Muchang Bahng

Statistics

In any machine learning problem, we are looking for a best function to fit some data. This function may be a regressor, a classifier (supervised learning), a projection operator, a random variable (unsupervised learning), or anything in between. But when we talk about "best," we must define two things. First, what set of functions it is best over (since otherwise we could just choose an abtrarily complex function that will interpolate the data)? Second, what do we even mean by "best"?

Let's deal with the first question. In many theoretical statistics, the three most natural function spaces to work with are Holder spaces, Soblov spaces, and RKHS. Many of these properties will be covered in a functional analysis course, but we go into more detail specifically for learning theory. Another essential tool that we will use constantly is concentration of measure, which will give us theoretical guarantees of how models learn.

The next step is to define what "best" means. This is done through a loss function, and there are generally two schools of thought on how we can construct a loss function. The first is through statistical inference, which attempts to take data and use it to infer what the underlying distribution is. This is usually an extremely difficult problem, and there are again two schools of thought on it. In frequentist inference, rather than trying to describe the entire distribution directly, we try to talk about certain parameters about the distribution (e.g. what is the mean, variance?). In Bayesian inference, we take a prior distribution and update it using Bayes rule to get our posterior. Even when the models become moderately complex, these problems are not analytically solvable, which is why we need numerical optimization or sampling methods.

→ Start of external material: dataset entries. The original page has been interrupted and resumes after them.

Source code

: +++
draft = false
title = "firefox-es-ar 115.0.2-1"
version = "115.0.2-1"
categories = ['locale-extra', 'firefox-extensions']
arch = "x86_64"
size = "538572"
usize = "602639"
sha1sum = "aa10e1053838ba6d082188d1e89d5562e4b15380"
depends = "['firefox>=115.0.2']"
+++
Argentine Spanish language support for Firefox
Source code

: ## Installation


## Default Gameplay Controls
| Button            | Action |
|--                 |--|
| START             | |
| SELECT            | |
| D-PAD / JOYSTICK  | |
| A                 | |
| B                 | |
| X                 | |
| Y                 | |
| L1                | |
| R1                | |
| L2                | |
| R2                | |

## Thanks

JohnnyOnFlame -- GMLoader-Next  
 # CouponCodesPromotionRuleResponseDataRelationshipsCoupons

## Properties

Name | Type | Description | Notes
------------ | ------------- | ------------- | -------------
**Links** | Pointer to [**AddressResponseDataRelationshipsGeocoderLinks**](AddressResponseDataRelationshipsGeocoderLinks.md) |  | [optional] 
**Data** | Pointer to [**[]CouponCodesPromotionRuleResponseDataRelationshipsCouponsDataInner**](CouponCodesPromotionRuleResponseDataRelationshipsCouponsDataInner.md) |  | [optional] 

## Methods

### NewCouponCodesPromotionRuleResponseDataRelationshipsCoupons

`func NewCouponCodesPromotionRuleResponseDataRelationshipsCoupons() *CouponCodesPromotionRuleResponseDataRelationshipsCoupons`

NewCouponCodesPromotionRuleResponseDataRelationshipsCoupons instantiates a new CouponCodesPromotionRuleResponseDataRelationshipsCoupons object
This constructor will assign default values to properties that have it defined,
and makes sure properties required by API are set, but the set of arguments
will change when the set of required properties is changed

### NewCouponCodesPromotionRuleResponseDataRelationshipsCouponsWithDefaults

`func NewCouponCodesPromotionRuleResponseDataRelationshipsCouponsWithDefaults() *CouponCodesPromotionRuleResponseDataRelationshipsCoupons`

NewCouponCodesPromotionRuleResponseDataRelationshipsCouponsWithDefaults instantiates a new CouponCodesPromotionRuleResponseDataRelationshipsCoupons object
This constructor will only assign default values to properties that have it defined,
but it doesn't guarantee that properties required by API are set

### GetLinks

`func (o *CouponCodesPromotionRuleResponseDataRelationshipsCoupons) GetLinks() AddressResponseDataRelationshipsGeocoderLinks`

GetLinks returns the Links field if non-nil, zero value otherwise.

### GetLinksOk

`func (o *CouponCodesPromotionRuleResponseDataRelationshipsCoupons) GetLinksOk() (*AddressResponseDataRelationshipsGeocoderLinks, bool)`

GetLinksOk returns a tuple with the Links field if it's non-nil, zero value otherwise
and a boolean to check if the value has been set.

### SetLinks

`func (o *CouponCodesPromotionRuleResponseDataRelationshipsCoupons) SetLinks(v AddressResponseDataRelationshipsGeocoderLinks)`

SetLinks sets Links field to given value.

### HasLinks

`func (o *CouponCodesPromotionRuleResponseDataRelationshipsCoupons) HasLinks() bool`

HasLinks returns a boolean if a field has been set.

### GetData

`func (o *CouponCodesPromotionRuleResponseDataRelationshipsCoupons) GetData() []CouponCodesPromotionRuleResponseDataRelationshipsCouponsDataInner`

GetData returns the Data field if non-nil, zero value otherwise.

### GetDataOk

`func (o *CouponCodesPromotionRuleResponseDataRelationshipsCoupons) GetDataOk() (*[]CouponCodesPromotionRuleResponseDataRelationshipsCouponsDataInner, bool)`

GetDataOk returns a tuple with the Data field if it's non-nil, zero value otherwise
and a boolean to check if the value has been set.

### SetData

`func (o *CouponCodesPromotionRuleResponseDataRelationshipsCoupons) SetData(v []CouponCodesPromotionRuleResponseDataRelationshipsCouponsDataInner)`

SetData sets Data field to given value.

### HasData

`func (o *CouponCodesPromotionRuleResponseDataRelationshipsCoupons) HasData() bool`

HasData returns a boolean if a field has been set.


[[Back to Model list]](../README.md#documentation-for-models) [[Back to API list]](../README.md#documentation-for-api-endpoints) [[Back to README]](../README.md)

The second school of thought on constructing loss functions is statistical decision theory. Rather than use inference to estimate our true distribution, we attempt to create a loss function from scratch by quantifying the cost-benefits of each term. This is useful for adjusting canonical standards (e.g. why p=0.05?) that may sometimes be arbitrary in practice.

A very popular interpretation of the loss function is the bias-variance tradeoff. Note that the tradeoff is a property of a loss function, not a model or a function space! Now that we have a loss function, we can define our risk as the expected loss over the true data generating distribution. Unfortunately, we don't know this value since we don't know the true distribution, so we can take the empirical risk and minimize that. This is the core idea of empirical risk minimization in learning theory. Ideally, we would want the true risk and the empirical risk to be pretty close together most of the time, and in statistical learning theory, we use concentration of measure to bound these. Usually, you would see that the bound is decaying with $n$ (which means that we get better approximates with more samples) and increasing with $d$ (curse of dimensionality). The difference between our estimator and the true best function (or the bounds themselves) can often be decomposed into three terms which are analogues of the bias, variance, and noise. This gives a slightly more general interpretation of the tradeoff.

Once the foundations of these two theories are established, the main applications lie in machine learning, which uses computer science to design algorithmic approaches to learning. This field can be seen as an integration of statistics and computer science, since we heavily use the theory of algorithms to optimize objective functions that are determined by statistics (e.g. greedy algorithms to fit decision trees, L1 regularization as a convex approximation of best subset regression). I've thought for a while on how to best organize these notes, since you can divide them according to different properties. I've realized that there's no right answer, but generally when I do research, there is usually a specific model or a set of similar models I have in mind (e.g. trees). Therefore, I like to divide them by the architecture of the model, and keep all the theory, properties, and algorithms in one place for reference.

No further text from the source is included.